» Problem statement
Where does the word "frametitle" appear in the data? Copy every line that holds it.
Records for the task section start
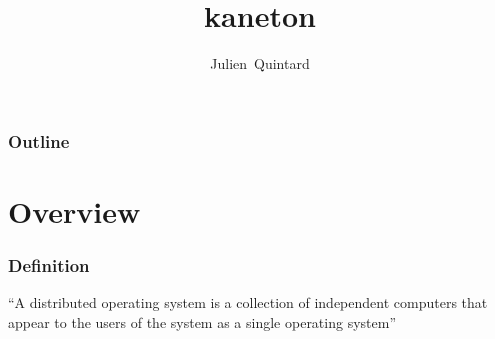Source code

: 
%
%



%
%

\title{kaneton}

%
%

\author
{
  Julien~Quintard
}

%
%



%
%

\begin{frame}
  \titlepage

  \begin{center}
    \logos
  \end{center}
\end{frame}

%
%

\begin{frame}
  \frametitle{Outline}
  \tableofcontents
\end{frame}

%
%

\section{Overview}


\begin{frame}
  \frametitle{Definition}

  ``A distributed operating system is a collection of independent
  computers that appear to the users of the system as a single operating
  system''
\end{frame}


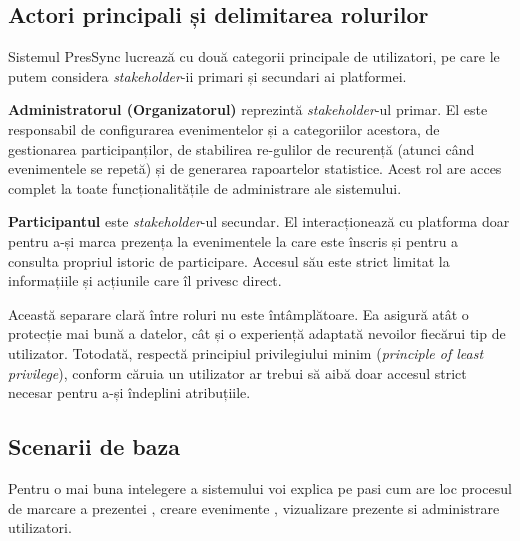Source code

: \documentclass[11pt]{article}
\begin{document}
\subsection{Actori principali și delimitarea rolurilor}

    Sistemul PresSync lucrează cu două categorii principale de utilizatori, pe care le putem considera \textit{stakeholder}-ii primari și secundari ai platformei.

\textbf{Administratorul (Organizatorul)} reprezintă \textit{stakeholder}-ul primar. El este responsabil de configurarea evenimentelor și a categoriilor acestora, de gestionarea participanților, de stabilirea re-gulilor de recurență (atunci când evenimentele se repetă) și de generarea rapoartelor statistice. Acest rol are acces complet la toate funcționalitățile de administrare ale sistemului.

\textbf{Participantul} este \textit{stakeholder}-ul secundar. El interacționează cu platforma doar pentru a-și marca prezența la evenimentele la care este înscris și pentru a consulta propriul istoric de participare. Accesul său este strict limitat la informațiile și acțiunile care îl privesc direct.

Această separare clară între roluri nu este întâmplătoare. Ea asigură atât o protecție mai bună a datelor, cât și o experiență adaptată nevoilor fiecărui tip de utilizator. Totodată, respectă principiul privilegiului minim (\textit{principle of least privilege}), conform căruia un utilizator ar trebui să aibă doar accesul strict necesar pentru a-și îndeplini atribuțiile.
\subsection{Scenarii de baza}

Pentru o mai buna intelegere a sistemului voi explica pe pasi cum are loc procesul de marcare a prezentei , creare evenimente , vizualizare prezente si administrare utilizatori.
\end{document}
Records for the task section end
» Output for this exercise
  \frametitle{Outline}
  \frametitle{Definition}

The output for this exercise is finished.